Franklin's sentence was reduced from 12 to nine months. The court said taking into account all factors, including that Franklin had been diagnosed with terminal cancer around the time of the offending and there was no evidence he had made a profit from the sale of the cannabis, the original sentence was excessive.
Butit rejected Franklin's claim that he had been entrapped by the undercover officer, noting he had told the previous judge he had recognised the officer for what he was but went ahead with the transaction anyway since he was "not going to be around much longer".
Taking into consideration time already served, Franklin could be released on parole in January.
One of Franklin's lawyers, Tony Manarangi, said the defence team hoped he would be freed yesterday.
He said Franklin was doing well, if a little disappointed.

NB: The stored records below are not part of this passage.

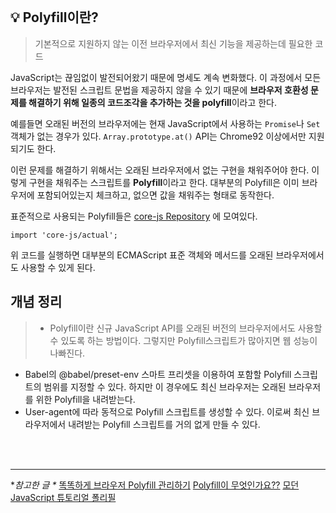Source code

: <p><img alt="" src="https://velog.velcdn.com/images/yeonhee314/post/3a4c275d-fda2-4fa4-bcfd-49596b9b7452/image.png" /></p>
<h2 id="💡-polyfill이란">💡 Polyfill이란?</h2>
<blockquote>
<p>기본적으로 지원하지 않는 이전 브라우저에서 최신 기능을 제공하는데 필요한 코드</p>
</blockquote>
<p>JavaScript는 끊임없이 발전되어왔기 때문에 명세도 계속 변화했다.
이 과정에서 모든 브라우저는 발전된 스크립트 문법을 제공하지 않을 수 있기 때문에 <strong>브라우저 호환성 문제를 해결하기 위해 일종의 코드조각을 추가하는 것을 polyfill</strong>이라고 한다.</p>
<p>예를들면 오래된 버전의 브라우저에는 현재 JavaScript에서 사용하는 <code>Promise</code>나 <code>Set</code>객체가 없는 경우가 있다. <code>Array.prototype.at()</code> API는 Chrome92 이상에서만 지원되기도 한다.</p>
<p>이런 문제를 해결하기 위해서는 오래된 브라우저에서 없는 구현을 채워주어야 한다.
이렇게 구현을 채워주는 스크립트를 <strong>Polyfill</strong>이라고 한다.
대부분의 Polyfill은 이미 브라우저에 포함되어있는지 체크하고, 없으면 값을 채워주는 형태로 동작한다.</p>
<p>표준적으로 사용되는 Polyfill들은 <a href="https://github.com/zloirock/core-js">core-js Repository</a> 에 모여있다. </p>
<pre><code class="language-javascript">import 'core-js/actual';</code></pre>
<p>위 코드를 실행하면 대부분의 ECMAScript 표준 객체와 메서드를 오래된 브라우저에서도 사용할 수 있게 된다.</p>
<h2 id="개념-정리">개념 정리</h2>
<blockquote>
<ul>
<li>Polyfill이란 신규 JavaScript API를 오래된 버전의 브라우저에서도 사용할 수 있도록 하는 방법이다. 그렇지만 Polyfill스크립트가 많아지면 웹 성능이 나빠진다.</li>
</ul>
</blockquote>
<ul>
<li>Babel의 @babel/preset-env 스마트 프리셋을 이용하여 포함할 Polyfill 스크립트의 범위를 지정할 수 있다. 하지만 이 경우에도 최신 브라우저는 오래된 브라우저를 위한 Polyfill을 내려받는다.</li>
<li>User-agent에 따라 동적으로 Polyfill 스크립트를 생성할 수 있다. 이로써 최신 브라우저에서 내려받는 Polyfill 스크립트를 거의 없게 만들 수 있다.</li>
</ul>
<p><br /><br /></p>
<hr />

<p>*<em>참고한 글 *</em>
<a href="https://toss.tech/article/smart-polyfills">똑똑하게 브라우저 Polyfill 관리하기</a>
<a href="https://jinyisland.kr/post/polyfill-and-babel/">Polyfill이 무엇인가요??</a>
<a href="https://ko.javascript.info/polyfills">모던JavaScript 튜토리얼 폴리필</a></p>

Mere King, who supplied a "tinnie" of cannabis that Franklin passed to an undercover officer at Trader Jack's bar, also had her sentenced reduced from seven months to five. The court said her original sentence was excessive for a woman in her 50s with no previous convictions.
In an exclusive interview with the Sunday Star-Times at Arorangi Prison in September, Franklin described how he had been a casual user of cannabis for many years, using it to relieve stress over inquiries such as the murders of Dean Fuller-Sandys and Leah Stephens, and the abduction-murder of hairdresser Marie Jamieson.
The Star-Times revealed how Franklin had been caught in an undercover sting involving a New Zealand police officer of Cook Islands descent who claimed to have been sacked from the police for cannabis offences and, says Franklin, "pestered" him for cannabis until he finally relented.
Franklin had moved to Rarotonga to work as a musician.